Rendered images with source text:
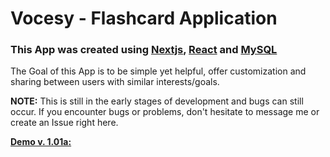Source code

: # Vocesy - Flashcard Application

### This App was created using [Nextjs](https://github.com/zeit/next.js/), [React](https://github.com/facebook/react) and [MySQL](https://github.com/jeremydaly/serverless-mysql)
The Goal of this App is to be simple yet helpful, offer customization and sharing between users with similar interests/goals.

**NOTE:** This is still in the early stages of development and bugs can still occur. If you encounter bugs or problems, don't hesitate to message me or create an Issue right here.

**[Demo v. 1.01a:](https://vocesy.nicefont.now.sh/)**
...
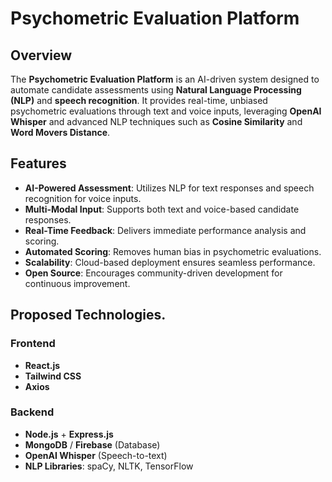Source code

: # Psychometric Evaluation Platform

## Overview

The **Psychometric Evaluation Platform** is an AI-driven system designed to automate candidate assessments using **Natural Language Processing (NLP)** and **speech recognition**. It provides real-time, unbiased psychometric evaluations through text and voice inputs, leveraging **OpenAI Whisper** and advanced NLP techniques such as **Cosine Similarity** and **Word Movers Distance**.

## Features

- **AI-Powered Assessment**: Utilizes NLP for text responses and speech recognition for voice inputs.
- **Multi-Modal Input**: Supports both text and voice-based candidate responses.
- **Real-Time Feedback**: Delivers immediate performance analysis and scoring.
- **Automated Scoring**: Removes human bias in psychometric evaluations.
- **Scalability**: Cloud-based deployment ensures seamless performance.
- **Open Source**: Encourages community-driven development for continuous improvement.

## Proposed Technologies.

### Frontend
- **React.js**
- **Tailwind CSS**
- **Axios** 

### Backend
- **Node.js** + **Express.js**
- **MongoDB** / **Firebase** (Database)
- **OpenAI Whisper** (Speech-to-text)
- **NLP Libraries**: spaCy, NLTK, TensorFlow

▸ **Activity**
What you give back should be only the lines of the records above, starting at the line with "The Goal of" and ending at the line with "Issue right here.", restated word for word.

▸ **Written solution**
The Goal of this App is to be simple yet helpful, offer customization and sharing between users with similar interests/goals.

**NOTE:** This is still in the early stages of development and bugs can still occur. If you encounter bugs or problems, don't hesitate to message me or create an Issue right here.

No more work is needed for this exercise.